Em que posso ajudá-lo?
Finalmente... Se eu tivesse que ouvir a versão de
elevador de La vie en rose mais uma vez acabaria tendo
que ser internado. Eu gostaria de uma informação
sobre um assinante de serviço telefônico...
É
fácil ir até o endereço fornecido pela companhia
telefônica, pois seu informante secreto não havia
encontrado nenhum problema em assinar os serviços com seu
verdadeiro nome mesmo porque já não é
procurado pela polícia há alguns anos. Apesar de
estar trajando roupas civis, o Arqueiro sabe que vai ser reconhecido
imediatamente; afinal sua identidade só é secreta
para quem não tem interesse em descobrí-la. Oliver
bate à porta e alguém atende.
Se estiver vendendo algo, amigo, eu não vou querer
compraaaAAHHHHH!!!
Como estamos assustados hoje, James Jesse, ou devo dizer...
Trapaceiro!
Arqueiro? Mas como? Eu não estava preparado para
dizer minha identidade... digo...
Ora, vamos. Depois daquela frase cuspida em nosso último
encontro, "ninguém trapaceia o...", por quanto
tempo achou que eu ficaria sem saber de quem se tratava? "Ninguém
trapaceia o Trapaceiro". Além do mais, foi simples
rastrear o endereço de alguém com um nome tão...

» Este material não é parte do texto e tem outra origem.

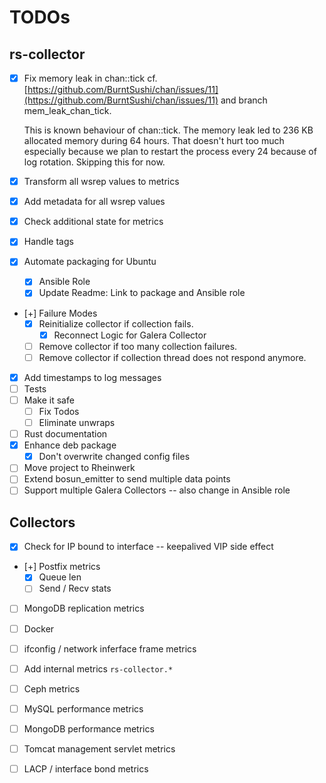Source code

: # TODOs

## rs-collector

- [x] Fix memory leak in chan::tick
  cf. [https://github.com/BurntSushi/chan/issues/11](https://github.com/BurntSushi/chan/issues/11) and branch mem_leak_chan_tick.

  This is known behaviour of chan::tick. The memory leak led to 236 KB allocated memory during 64 hours. That doesn't hurt too much especially because we plan to restart the process every 24 because of log rotation. Skipping this for now.

- [x] Transform all wsrep values to metrics
- [x] Add metadata for all wsrep values
- [x] Check additional state for metrics
- [x] Handle tags
- [x] Automate packaging for Ubuntu
  - [x] Ansible Role
  - [x] Update Readme: Link to package and Ansible role
- [+] Failure Modes
  - [x] Reinitialize collector if collection fails.
    - [x] Reconnect Logic for Galera Collector
  - [ ] Remove collector if too many collection failures.
  - [ ] Remove collector if collection thread does not respond anymore.
- [x] Add timestamps to log messages
- [ ] Tests
- [ ] Make it safe
  - [ ] Fix Todos
  - [ ] Eliminate unwraps
- [ ] Rust documentation
- [x] Enhance deb package
  - [x] Don't overwrite changed config files
- [ ] Move project to Rheinwerk
- [ ] Extend bosun_emitter to send multiple data points
- [ ] Support multiple Galera Collectors -- also change in Ansible role

## Collectors

- [x] Check for IP bound to interface -- keepalived VIP side effect
- [+] Postfix metrics
  - [x] Queue len
  - [ ] Send / Recv stats
- [ ] MongoDB replication metrics
- [ ] Docker
- [ ] ifconfig / network inferface frame metrics
- [ ] Add internal metrics `rs-collector.*`

- [ ] Ceph metrics
- [ ] MySQL performance metrics
- [ ] MongoDB performance metrics
- [ ] Tomcat management servlet metrics
- [ ] LACP / interface bond metrics

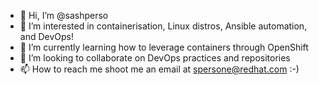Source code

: - 👋 Hi, I’m @sashperso
- 👀 I’m interested in containerisation, Linux distros, Ansible automation, and DevOps!
- 🌱 I’m currently learning how to leverage containers through OpenShift
- 💞️ I’m looking to collaborate on DevOps practices and repositories
- 📫 How to reach me shoot me an email at spersone@redhat.com :-)

<!---
sashperso/sashperso is a ✨ special ✨ repository because its `README.md` (this file) appears on your GitHub profile.
You can click the Preview link to take a look at your changes.
--->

sui generis. Agora vamos deixar a conversa de bandido e
mocinho e lado; me convide para entrar e explique o porquê
de ter me ajudado duas vezes como informante.
Claro...
Ao entrar no apartamento, Oliver percebe um caos superior à
sua própria bagunça. Alguns pedaços de pizza
parecem ser mais velhos do que o próprio prédio.

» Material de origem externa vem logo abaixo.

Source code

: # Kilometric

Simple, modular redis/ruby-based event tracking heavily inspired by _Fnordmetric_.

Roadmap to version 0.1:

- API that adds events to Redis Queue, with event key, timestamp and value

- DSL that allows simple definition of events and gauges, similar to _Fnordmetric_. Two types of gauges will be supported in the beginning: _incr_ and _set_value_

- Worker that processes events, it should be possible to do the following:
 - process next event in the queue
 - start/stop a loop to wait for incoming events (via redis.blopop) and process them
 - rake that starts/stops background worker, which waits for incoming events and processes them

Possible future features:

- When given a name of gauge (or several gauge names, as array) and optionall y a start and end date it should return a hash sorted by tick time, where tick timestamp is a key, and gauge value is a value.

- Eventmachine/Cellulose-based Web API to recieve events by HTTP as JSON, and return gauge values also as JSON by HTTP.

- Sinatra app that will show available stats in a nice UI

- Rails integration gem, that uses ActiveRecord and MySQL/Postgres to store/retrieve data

Me diz uma coisa... Esta calça não era parte
daquele seu... uniforme? diz Oliver, notando a calça
listrada de abóbora, amarelo e cinza do ex-bandido.
Ahn? Ah, sim, é que eu meio que me acostumei com
ela, acabo usando sempre... como pijama.
Certo... Mas vamos lá...
Sentando-se na beirada da cama, James Jesse começa a falar.
Não sei se você está a par, mas alguns
meses atrás uma espécie de demônio-menor chamado
Neron fez uma série de pactos com a comunidade super-vilã...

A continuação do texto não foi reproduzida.